/---

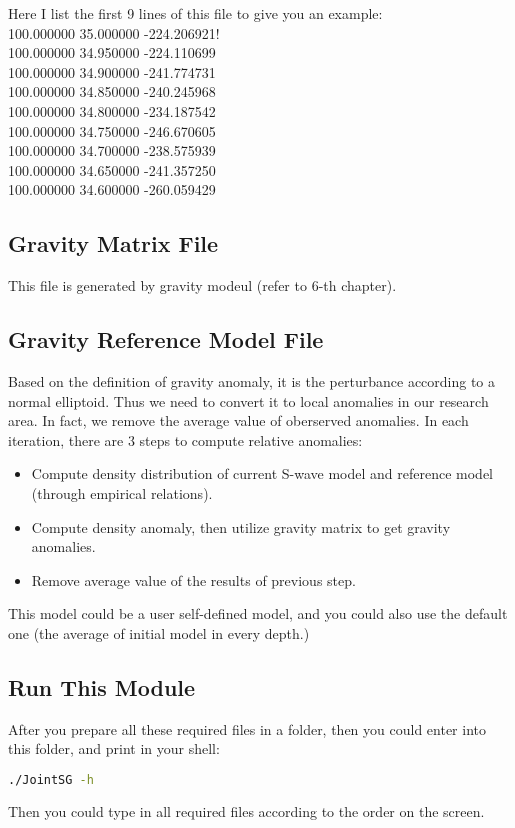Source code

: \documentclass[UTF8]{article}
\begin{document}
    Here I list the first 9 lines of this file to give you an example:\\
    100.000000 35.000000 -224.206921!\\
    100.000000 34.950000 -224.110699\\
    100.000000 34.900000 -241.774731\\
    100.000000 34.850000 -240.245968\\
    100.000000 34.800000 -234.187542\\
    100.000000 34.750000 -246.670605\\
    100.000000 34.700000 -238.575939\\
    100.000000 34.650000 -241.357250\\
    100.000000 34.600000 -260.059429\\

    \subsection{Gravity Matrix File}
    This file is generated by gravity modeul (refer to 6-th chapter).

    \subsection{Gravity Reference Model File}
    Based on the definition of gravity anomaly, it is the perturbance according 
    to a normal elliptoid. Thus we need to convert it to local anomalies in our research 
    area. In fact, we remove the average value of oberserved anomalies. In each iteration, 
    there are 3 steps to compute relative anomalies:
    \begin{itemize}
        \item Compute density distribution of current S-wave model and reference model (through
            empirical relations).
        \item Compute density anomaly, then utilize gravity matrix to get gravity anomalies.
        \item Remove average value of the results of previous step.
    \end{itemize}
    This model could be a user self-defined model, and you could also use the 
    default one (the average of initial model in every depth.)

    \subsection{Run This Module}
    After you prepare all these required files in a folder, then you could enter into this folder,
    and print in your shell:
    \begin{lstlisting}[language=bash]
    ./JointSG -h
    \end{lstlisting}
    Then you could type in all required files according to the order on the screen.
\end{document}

\---
/---

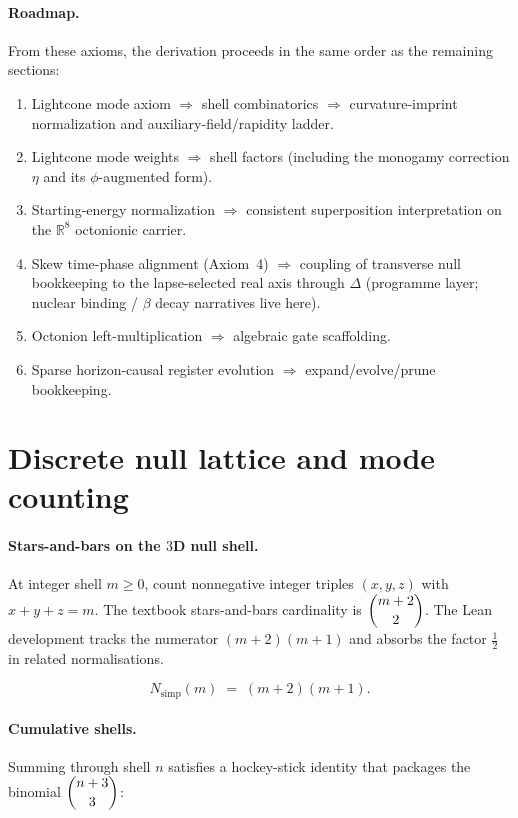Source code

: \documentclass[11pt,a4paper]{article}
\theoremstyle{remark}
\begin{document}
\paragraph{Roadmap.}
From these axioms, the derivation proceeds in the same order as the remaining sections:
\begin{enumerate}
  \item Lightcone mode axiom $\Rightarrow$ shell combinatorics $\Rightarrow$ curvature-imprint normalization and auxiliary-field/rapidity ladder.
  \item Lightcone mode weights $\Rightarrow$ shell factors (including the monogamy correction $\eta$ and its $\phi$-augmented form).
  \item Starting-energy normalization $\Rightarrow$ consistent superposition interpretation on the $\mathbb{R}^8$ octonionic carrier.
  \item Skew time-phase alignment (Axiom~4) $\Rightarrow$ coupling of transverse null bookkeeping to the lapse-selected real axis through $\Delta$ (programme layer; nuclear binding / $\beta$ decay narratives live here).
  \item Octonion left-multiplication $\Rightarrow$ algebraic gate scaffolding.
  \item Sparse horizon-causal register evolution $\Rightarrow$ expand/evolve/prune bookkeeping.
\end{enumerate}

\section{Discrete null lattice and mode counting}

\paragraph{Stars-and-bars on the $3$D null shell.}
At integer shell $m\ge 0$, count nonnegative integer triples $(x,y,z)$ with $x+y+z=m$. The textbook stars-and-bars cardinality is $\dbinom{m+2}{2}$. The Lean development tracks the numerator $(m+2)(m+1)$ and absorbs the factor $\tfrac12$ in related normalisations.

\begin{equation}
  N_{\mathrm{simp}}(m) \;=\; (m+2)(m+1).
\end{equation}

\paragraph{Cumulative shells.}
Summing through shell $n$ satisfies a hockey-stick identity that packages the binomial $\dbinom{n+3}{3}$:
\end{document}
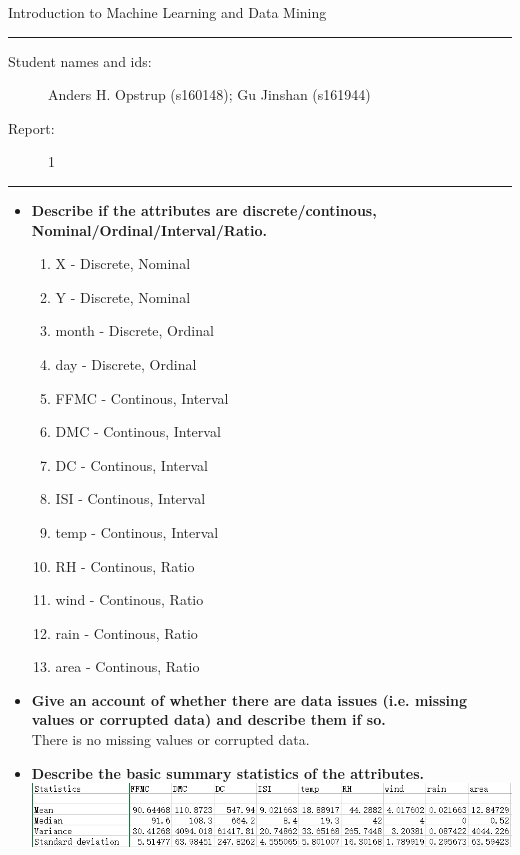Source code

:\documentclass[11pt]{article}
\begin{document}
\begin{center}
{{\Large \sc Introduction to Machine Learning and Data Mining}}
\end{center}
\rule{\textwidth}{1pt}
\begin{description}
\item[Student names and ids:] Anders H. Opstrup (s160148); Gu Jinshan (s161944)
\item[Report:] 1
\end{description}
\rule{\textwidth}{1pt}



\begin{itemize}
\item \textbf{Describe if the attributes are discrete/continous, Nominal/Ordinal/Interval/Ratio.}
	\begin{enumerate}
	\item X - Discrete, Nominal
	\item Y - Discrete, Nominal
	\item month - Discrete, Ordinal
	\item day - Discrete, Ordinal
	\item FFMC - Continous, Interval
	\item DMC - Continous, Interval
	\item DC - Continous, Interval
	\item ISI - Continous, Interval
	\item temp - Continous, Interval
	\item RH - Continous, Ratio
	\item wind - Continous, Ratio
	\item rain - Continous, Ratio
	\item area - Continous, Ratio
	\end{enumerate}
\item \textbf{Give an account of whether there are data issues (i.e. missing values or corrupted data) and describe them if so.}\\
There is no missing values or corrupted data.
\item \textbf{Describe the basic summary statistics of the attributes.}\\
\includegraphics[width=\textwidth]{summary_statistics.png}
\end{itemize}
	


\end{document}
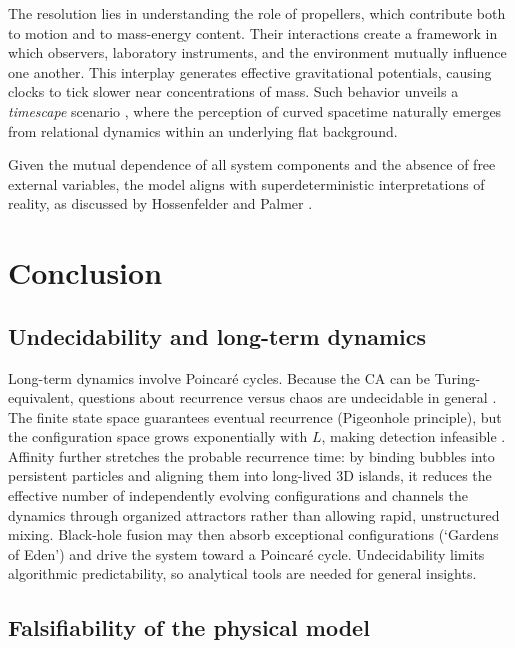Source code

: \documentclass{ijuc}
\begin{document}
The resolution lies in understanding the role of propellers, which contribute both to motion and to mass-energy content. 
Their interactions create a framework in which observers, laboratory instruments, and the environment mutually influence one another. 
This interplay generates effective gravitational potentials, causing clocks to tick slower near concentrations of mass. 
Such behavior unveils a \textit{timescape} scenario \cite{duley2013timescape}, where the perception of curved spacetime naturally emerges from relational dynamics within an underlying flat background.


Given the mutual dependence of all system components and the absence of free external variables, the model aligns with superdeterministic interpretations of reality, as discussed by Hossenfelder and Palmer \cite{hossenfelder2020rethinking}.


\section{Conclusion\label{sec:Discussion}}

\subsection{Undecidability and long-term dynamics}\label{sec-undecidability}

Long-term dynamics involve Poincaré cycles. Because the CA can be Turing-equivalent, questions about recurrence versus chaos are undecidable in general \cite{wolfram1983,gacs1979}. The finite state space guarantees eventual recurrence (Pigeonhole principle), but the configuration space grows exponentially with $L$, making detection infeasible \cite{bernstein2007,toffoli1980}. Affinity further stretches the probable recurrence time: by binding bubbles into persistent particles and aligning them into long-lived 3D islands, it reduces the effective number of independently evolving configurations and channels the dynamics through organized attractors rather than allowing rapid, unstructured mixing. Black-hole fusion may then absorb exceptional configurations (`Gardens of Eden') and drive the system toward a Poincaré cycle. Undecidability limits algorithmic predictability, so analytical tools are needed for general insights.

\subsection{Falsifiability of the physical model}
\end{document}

\---
/---

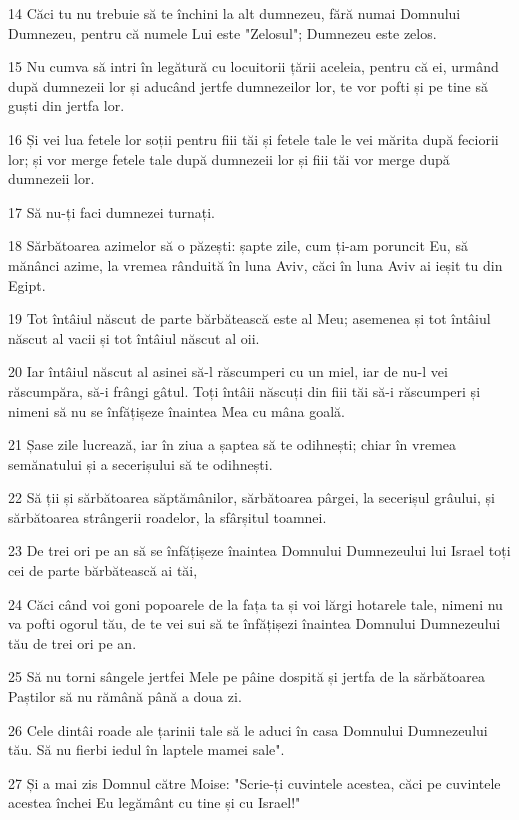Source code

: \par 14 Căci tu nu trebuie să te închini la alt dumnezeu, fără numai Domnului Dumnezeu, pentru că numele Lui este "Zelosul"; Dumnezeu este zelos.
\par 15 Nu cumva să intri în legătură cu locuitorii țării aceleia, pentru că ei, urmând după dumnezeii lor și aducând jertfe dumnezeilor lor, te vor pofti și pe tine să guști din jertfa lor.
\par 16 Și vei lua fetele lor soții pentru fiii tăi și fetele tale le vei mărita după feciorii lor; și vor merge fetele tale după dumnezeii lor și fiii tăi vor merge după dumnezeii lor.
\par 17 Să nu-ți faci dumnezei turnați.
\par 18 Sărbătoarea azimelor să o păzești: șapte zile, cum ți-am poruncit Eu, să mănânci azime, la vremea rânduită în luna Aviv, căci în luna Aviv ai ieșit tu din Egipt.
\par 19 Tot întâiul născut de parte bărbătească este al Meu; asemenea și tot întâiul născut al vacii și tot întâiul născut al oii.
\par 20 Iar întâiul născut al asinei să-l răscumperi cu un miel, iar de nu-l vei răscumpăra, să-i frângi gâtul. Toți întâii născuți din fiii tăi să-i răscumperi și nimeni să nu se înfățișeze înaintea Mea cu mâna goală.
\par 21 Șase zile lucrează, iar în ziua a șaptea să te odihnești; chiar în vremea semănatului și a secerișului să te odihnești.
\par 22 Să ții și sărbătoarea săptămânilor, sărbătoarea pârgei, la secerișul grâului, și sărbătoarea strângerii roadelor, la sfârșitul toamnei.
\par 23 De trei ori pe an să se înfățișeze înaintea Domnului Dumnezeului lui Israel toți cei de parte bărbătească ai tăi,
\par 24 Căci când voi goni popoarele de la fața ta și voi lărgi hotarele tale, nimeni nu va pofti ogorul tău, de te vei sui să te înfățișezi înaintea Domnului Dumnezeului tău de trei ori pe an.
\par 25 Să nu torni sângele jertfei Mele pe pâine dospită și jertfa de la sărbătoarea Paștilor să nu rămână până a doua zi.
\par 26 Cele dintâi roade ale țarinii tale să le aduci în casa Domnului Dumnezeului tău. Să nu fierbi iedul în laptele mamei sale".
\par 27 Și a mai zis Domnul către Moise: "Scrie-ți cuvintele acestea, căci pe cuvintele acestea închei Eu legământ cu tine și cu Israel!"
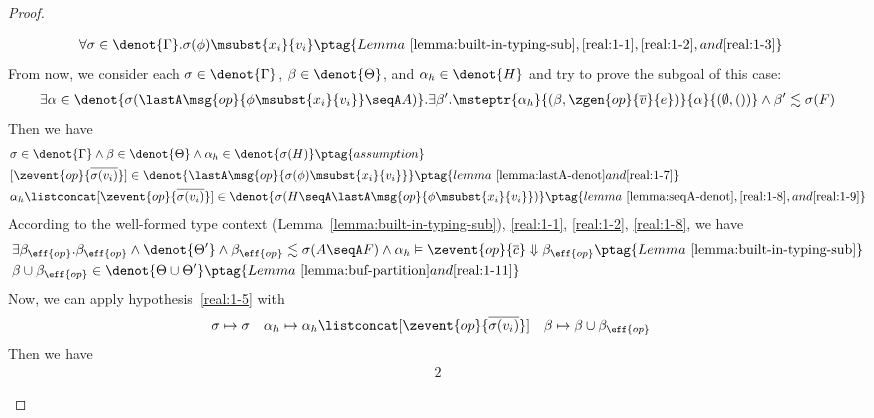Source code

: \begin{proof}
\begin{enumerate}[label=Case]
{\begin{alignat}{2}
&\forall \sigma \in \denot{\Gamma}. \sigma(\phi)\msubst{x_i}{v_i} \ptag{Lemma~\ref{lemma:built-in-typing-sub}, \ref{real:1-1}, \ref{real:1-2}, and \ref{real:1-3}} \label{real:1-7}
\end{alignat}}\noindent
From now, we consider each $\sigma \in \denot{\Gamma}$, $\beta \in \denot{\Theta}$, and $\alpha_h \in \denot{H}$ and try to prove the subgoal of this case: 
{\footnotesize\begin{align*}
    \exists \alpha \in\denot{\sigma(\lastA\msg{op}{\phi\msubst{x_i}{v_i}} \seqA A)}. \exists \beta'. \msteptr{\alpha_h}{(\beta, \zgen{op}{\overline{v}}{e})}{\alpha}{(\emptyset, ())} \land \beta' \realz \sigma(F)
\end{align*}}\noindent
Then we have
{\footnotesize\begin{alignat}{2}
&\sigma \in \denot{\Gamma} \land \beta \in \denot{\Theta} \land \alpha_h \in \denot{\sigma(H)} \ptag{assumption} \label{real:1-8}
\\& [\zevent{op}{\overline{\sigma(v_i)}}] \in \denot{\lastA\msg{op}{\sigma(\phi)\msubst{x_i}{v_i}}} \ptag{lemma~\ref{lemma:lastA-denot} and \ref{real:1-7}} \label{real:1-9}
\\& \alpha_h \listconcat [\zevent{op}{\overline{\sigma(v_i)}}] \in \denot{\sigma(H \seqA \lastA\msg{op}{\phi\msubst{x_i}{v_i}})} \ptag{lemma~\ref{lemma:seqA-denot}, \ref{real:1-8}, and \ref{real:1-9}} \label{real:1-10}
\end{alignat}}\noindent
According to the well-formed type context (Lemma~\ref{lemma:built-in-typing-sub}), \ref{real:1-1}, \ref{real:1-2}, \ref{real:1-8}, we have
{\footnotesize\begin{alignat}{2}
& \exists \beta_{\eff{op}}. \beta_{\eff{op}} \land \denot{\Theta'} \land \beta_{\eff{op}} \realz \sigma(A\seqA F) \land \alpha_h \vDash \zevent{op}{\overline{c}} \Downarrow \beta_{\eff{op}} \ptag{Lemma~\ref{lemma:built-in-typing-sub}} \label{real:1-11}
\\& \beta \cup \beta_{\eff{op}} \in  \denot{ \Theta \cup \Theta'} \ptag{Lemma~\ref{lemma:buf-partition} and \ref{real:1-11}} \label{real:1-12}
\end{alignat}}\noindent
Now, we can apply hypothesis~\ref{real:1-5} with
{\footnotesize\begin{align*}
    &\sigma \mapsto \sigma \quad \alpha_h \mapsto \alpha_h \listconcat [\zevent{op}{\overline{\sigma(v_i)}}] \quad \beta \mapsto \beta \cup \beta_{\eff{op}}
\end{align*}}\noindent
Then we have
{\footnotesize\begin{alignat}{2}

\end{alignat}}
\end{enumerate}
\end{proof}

\---

What to produce ->
List each line in the listing that contains the string "enumerate".

Written answer ->
\begin{enumerate}
\end{enumerate}
	\begin{enumerate}
	\end{enumerate}
\begin{enumerate}[label=Case]
\end{enumerate}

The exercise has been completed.